• November 4, 2022

Corporate loan demand tepid in India despite buoyant economy: Kotak Mahindra Bank executive

Corporate loan demand tepid in India despite buoyant economy: Kotak Mahindra Bank executive

Kotak Mahindra Bank notes subdued demand for corporate credit in India despite favorable lending conditions, impacting loan pricing.

Kotak Mahindra Bank Ltd, India’s fourth-largest private lender, sees tepid demand for corporate credit even though lending conditions are conducive, according to a top company executive. The credit environment has improved but demand from corporate borrowers has not gathered pace yet, according to a report by Ira Dugal.
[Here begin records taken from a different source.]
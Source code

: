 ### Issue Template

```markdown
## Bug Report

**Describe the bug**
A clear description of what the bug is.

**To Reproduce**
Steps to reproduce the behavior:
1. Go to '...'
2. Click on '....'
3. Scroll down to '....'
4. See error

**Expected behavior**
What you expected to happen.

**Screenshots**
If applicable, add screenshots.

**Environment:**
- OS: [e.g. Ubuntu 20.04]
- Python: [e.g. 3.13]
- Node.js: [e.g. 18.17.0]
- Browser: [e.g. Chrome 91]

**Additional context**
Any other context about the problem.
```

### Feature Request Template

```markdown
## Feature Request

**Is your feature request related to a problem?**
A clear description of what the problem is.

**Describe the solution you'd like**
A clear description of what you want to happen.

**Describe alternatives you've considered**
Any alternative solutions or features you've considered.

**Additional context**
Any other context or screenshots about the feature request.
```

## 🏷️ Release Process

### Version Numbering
Indian corporations have deleveraged their balance sheets significantly over the past few years by raising equity and refinancing high-cost debt. This has given opportunities to banks, which have seen growth coming from retail lending lately.

Sector-wise data available until September shows that credit to industries rose 12.6% year-on-year, with small- and mid-sized corporates recording stronger growth.
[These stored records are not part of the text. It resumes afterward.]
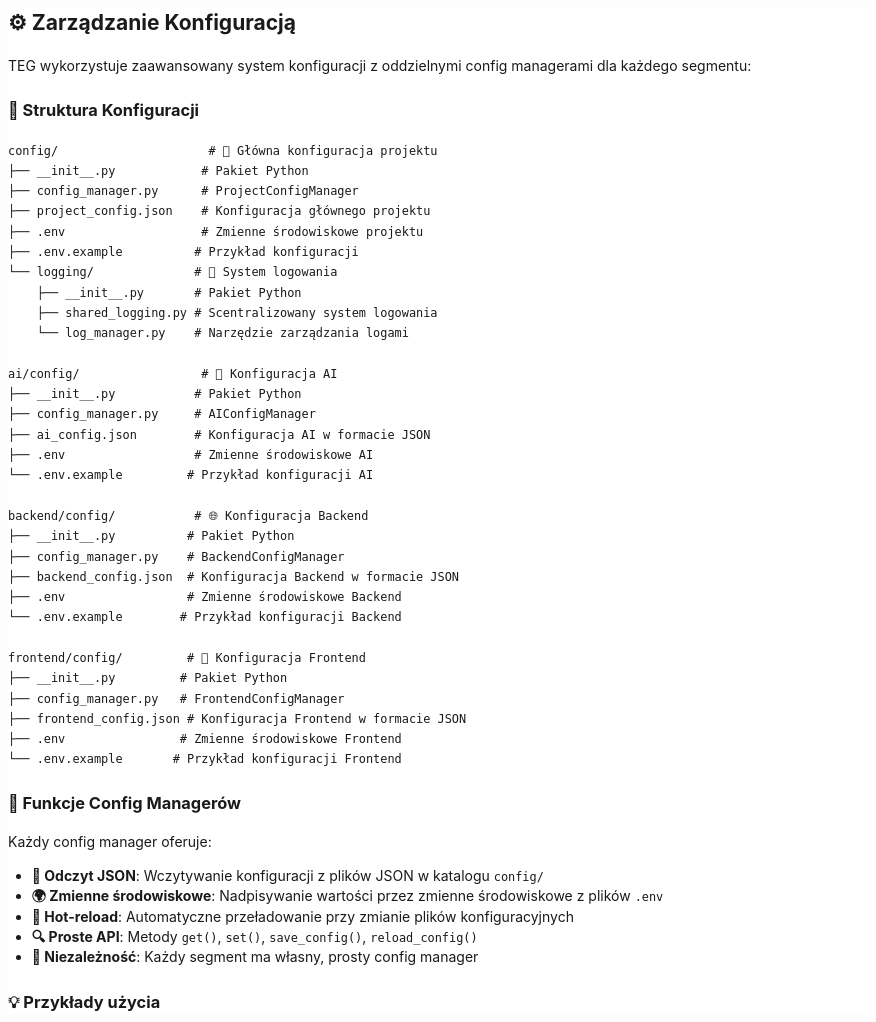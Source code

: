 ## ⚙️ Zarządzanie Konfiguracją

TEG wykorzystuje zaawansowany system konfiguracji z oddzielnymi config managerami dla każdego segmentu:

### 📁 Struktura Konfiguracji
```
config/                     # 🔧 Główna konfiguracja projektu
├── __init__.py            # Pakiet Python
├── config_manager.py      # ProjectConfigManager
├── project_config.json    # Konfiguracja głównego projektu
├── .env                   # Zmienne środowiskowe projektu
├── .env.example          # Przykład konfiguracji
└── logging/              # 📝 System logowania
    ├── __init__.py       # Pakiet Python
    ├── shared_logging.py # Scentralizowany system logowania
    └── log_manager.py    # Narzędzie zarządzania logami

ai/config/                 # 🤖 Konfiguracja AI
├── __init__.py           # Pakiet Python
├── config_manager.py     # AIConfigManager
├── ai_config.json        # Konfiguracja AI w formacie JSON
├── .env                  # Zmienne środowiskowe AI
└── .env.example         # Przykład konfiguracji AI

backend/config/           # 🌐 Konfiguracja Backend
├── __init__.py          # Pakiet Python
├── config_manager.py    # BackendConfigManager
├── backend_config.json  # Konfiguracja Backend w formacie JSON
├── .env                 # Zmienne środowiskowe Backend
└── .env.example        # Przykład konfiguracji Backend

frontend/config/         # 🎨 Konfiguracja Frontend
├── __init__.py         # Pakiet Python
├── config_manager.py   # FrontendConfigManager
├── frontend_config.json # Konfiguracja Frontend w formacie JSON
├── .env                # Zmienne środowiskowe Frontend
└── .env.example       # Przykład konfiguracji Frontend
```

### 🔧 Funkcje Config Managerów
Każdy config manager oferuje:
- **📄 Odczyt JSON**: Wczytywanie konfiguracji z plików JSON w katalogu `config/`
- **🌍 Zmienne środowiskowe**: Nadpisywanie wartości przez zmienne środowiskowe z plików `.env`
- **🔄 Hot-reload**: Automatyczne przeładowanie przy zmianie plików konfiguracyjnych
- **🔍 Proste API**: Metody `get()`, `set()`, `save_config()`, `reload_config()`
- **🔀 Niezależność**: Każdy segment ma własny, prosty config manager

### 💡 Przykłady użycia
Opportunities are emerging in sectors like cement, steel, renewable energy, roads, and chemicals. There has been some capacity creation in these sectors and therefore credit demand although secular increase un demand for credit across sectors is yet to be seen.

Lending to small-and-medium-sized businesses, though, has risen, aided by the government’s emergency credit guarantee scheme launched during the COVID-19 crisis, which helped stabilize the sector.
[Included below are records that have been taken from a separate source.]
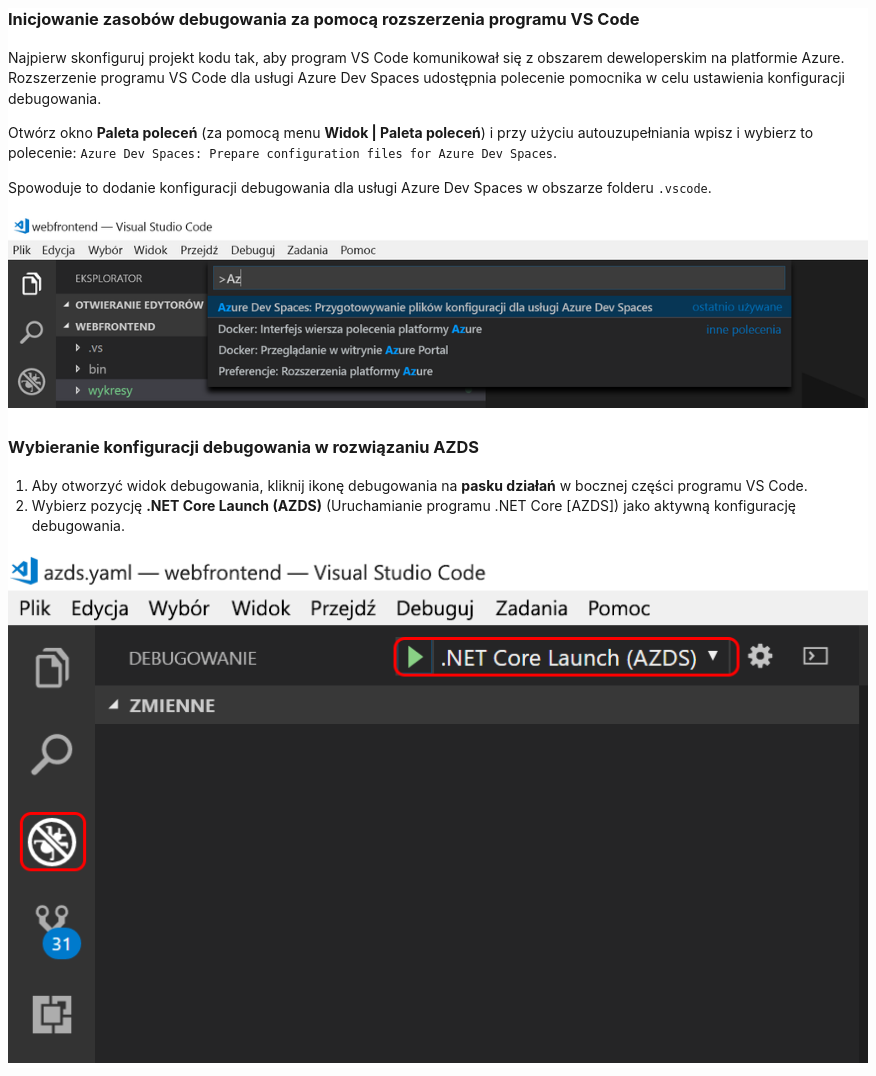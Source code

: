 ### <a name="initialize-debug-assets-with-the-vs-code-extension"></a>Inicjowanie zasobów debugowania za pomocą rozszerzenia programu VS Code
Najpierw skonfiguruj projekt kodu tak, aby program VS Code komunikował się z obszarem deweloperskim na platformie Azure. Rozszerzenie programu VS Code dla usługi Azure Dev Spaces udostępnia polecenie pomocnika w celu ustawienia konfiguracji debugowania. 

Otwórz okno **Paleta poleceń** (za pomocą menu **Widok | Paleta poleceń**) i przy użyciu autouzupełniania wpisz i wybierz to polecenie: `Azure Dev Spaces: Prepare configuration files for Azure Dev Spaces`. 

Spowoduje to dodanie konfiguracji debugowania dla usługi Azure Dev Spaces w obszarze folderu `.vscode`.

![](./media/common/command-palette.png)

### <a name="select-the-azds-debug-configuration"></a>Wybieranie konfiguracji debugowania w rozwiązaniu AZDS
1. Aby otworzyć widok debugowania, kliknij ikonę debugowania na **pasku działań** w bocznej części programu VS Code.
1. Wybierz pozycję **.NET Core Launch (AZDS)** (Uruchamianie programu .NET Core [AZDS]) jako aktywną konfigurację debugowania.

![](media/get-started-netcore/debug-configuration.png)
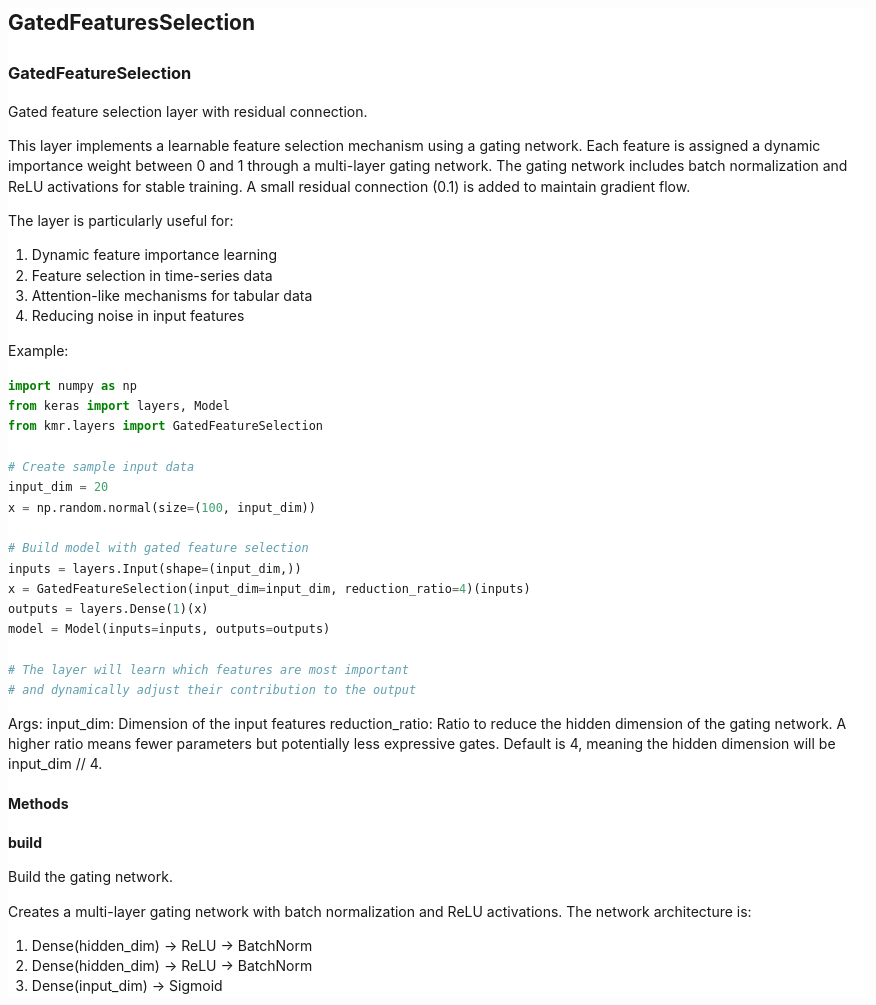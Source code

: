 
## GatedFeaturesSelection

### GatedFeatureSelection

Gated feature selection layer with residual connection.

This layer implements a learnable feature selection mechanism using a gating network.
Each feature is assigned a dynamic importance weight between 0 and 1 through a multi-layer
gating network. The gating network includes batch normalization and ReLU activations
for stable training. A small residual connection (0.1) is added to maintain gradient flow.

The layer is particularly useful for:
1. Dynamic feature importance learning
2. Feature selection in time-series data
3. Attention-like mechanisms for tabular data
4. Reducing noise in input features

Example:
```python
import numpy as np
from keras import layers, Model
from kmr.layers import GatedFeatureSelection

# Create sample input data
input_dim = 20
x = np.random.normal(size=(100, input_dim))

# Build model with gated feature selection
inputs = layers.Input(shape=(input_dim,))
x = GatedFeatureSelection(input_dim=input_dim, reduction_ratio=4)(inputs)
outputs = layers.Dense(1)(x)
model = Model(inputs=inputs, outputs=outputs)

# The layer will learn which features are most important
# and dynamically adjust their contribution to the output
```

Args:
    input_dim: Dimension of the input features
    reduction_ratio: Ratio to reduce the hidden dimension of the gating network.
        A higher ratio means fewer parameters but potentially less expressive gates.
        Default is 4, meaning the hidden dimension will be input_dim // 4.

#### Methods

**build**

Build the gating network.

Creates a multi-layer gating network with batch normalization and ReLU
activations. The network architecture is:
1. Dense(hidden_dim) -> ReLU -> BatchNorm
2. Dense(hidden_dim) -> ReLU -> BatchNorm
3. Dense(input_dim) -> Sigmoid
Kotak Mahindra Bank loaned 140 billion rupees ($1.69 billion) under this scheme, with low defaults.

However, corporate loans could be mispriced as a large number of banks chase few opportunities. The market is not pricing the credit risk and also the cost of priority sector lending appropriately into the pricing for corporate advances. This has meant that even a smaller company, which may be riskier to lend to, is able to borrow at costs close to those associated with relatively higher-rated corporates.

To avoid this, Kotak has expanded its corporate credit book by investing in “credit substitutes” such as commercial paper, bonds and non-convertible debentures issued by companies. It has invested 273 billion rupees in such instruments.

Like most other lenders, Kotak is also focused on pushing up deposits, which are growing at a slower pace than credit. Deposits will be back in fashion as banks raise deposit rates, particularly on term deposits, which mean that cost of funds will rise and the ratio of low-cost deposits (current and savings accounts) will look weaker because more money will come in term deposits.

This won’t impact the bank’s lending margins as a larger share of assets is repricing compared to liabilities.